ACTIVITY:
Of the entries below, restate word for word only the section that runs from the line with "The authoritative data" to the line with "of the screen.", counting both ends.

THE INPUT:

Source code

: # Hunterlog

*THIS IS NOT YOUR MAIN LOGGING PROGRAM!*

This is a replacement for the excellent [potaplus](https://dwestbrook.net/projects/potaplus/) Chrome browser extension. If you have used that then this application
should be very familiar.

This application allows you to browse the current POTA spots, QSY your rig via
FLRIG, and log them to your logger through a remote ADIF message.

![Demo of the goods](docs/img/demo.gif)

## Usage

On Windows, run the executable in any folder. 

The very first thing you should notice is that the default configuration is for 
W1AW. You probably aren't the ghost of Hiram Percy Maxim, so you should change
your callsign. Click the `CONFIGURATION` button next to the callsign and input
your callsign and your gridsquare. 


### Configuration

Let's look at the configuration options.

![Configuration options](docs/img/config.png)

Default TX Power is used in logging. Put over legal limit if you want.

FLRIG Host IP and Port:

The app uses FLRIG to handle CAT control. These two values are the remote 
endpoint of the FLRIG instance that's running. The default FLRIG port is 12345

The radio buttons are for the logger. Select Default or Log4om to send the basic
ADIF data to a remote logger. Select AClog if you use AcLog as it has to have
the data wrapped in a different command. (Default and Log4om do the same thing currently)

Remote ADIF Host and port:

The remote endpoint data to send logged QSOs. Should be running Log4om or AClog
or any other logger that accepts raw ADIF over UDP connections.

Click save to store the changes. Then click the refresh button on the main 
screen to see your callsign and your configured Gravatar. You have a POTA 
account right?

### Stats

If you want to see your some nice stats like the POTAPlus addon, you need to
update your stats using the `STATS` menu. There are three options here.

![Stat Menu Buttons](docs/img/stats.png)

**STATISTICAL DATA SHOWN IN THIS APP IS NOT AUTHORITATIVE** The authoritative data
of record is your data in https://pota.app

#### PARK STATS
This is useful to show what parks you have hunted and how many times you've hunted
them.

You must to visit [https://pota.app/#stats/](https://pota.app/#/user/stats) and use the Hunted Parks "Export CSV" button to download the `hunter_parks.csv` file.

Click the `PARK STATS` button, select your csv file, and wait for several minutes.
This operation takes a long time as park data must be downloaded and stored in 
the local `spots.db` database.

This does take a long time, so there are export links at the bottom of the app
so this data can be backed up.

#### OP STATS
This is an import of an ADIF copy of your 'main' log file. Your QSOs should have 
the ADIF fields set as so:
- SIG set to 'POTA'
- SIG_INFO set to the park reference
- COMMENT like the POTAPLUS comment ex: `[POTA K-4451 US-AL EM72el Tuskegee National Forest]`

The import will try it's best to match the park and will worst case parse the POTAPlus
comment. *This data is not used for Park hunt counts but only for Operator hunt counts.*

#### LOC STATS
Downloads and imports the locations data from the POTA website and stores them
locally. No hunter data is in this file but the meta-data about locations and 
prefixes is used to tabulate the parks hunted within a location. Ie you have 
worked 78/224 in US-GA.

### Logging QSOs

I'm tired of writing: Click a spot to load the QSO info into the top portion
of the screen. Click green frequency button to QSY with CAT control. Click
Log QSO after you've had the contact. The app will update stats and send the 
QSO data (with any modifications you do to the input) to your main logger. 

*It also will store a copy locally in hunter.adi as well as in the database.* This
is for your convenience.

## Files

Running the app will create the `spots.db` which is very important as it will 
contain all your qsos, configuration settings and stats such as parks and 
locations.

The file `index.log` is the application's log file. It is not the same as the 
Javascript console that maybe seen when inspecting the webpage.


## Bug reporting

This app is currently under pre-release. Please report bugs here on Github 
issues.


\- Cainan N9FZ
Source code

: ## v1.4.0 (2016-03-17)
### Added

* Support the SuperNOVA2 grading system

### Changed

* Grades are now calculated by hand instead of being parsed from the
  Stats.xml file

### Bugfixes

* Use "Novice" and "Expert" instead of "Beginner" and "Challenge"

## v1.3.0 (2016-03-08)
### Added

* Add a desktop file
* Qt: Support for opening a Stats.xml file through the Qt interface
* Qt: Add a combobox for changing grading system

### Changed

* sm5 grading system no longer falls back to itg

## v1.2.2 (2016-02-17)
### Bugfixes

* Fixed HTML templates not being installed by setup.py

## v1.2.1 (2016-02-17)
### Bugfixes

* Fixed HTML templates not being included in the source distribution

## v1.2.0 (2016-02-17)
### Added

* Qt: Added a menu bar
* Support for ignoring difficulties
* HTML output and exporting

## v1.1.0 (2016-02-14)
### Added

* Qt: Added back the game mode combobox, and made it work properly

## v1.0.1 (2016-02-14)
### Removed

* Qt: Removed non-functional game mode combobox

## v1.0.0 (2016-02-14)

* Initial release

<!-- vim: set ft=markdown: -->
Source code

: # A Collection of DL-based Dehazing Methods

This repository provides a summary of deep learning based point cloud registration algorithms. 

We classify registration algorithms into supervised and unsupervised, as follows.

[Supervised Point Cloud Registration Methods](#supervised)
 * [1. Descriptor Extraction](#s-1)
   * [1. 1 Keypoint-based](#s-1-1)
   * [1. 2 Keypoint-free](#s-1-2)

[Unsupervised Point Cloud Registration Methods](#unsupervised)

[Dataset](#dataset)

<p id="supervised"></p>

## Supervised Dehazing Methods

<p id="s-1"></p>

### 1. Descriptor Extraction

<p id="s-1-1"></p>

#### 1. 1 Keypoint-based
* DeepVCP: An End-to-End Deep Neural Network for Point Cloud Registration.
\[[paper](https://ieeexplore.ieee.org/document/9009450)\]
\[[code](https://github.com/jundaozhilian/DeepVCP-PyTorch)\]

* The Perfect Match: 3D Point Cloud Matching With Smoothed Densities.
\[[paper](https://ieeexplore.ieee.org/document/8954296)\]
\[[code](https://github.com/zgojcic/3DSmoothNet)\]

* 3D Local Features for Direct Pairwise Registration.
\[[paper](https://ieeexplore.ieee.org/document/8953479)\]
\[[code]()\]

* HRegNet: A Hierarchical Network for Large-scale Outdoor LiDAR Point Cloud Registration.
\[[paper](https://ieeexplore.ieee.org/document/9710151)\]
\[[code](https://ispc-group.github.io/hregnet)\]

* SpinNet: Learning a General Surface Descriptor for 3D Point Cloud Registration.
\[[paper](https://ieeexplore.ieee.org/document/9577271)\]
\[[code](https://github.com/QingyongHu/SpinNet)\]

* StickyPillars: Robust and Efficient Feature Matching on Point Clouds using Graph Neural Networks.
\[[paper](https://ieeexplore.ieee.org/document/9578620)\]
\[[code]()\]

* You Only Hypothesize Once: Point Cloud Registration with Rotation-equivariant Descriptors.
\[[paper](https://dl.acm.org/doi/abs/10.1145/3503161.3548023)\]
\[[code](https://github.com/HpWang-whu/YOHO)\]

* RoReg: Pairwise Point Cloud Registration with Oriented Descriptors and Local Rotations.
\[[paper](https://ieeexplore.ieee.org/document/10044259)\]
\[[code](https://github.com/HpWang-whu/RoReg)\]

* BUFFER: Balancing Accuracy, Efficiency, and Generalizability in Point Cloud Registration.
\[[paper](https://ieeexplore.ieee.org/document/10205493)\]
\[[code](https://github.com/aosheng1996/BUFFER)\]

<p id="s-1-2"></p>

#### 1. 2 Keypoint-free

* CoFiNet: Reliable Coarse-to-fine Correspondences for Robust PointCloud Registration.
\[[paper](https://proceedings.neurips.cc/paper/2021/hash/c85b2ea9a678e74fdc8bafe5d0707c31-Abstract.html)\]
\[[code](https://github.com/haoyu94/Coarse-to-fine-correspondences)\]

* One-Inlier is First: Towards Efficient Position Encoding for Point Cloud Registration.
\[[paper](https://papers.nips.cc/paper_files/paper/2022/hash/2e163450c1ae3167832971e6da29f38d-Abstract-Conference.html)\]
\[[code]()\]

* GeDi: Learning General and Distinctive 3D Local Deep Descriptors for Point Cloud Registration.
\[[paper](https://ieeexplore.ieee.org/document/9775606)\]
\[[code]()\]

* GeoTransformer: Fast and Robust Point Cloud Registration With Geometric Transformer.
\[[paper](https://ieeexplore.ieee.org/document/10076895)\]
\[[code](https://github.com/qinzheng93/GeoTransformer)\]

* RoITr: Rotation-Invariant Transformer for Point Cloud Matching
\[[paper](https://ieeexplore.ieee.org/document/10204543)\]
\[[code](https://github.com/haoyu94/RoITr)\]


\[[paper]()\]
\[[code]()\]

EXPECTED ANSWER:
**STATISTICAL DATA SHOWN IN THIS APP IS NOT AUTHORITATIVE** The authoritative data
of record is your data in https://pota.app

#### PARK STATS
This is useful to show what parks you have hunted and how many times you've hunted
them.

You must to visit [https://pota.app/#stats/](https://pota.app/#/user/stats) and use the Hunted Parks "Export CSV" button to download the `hunter_parks.csv` file.

Click the `PARK STATS` button, select your csv file, and wait for several minutes.
This operation takes a long time as park data must be downloaded and stored in 
the local `spots.db` database.

This does take a long time, so there are export links at the bottom of the app
so this data can be backed up.

#### OP STATS
This is an import of an ADIF copy of your 'main' log file. Your QSOs should have 
the ADIF fields set as so:
- SIG set to 'POTA'
- SIG_INFO set to the park reference
- COMMENT like the POTAPLUS comment ex: `[POTA K-4451 US-AL EM72el Tuskegee National Forest]`

The import will try it's best to match the park and will worst case parse the POTAPlus
comment. *This data is not used for Park hunt counts but only for Operator hunt counts.*

#### LOC STATS
Downloads and imports the locations data from the POTA website and stores them
locally. No hunter data is in this file but the meta-data about locations and 
prefixes is used to tabulate the parks hunted within a location. Ie you have 
worked 78/224 in US-GA.

### Logging QSOs

I'm tired of writing: Click a spot to load the QSO info into the top portion
of the screen. Click green frequency button to QSY with CAT control. Click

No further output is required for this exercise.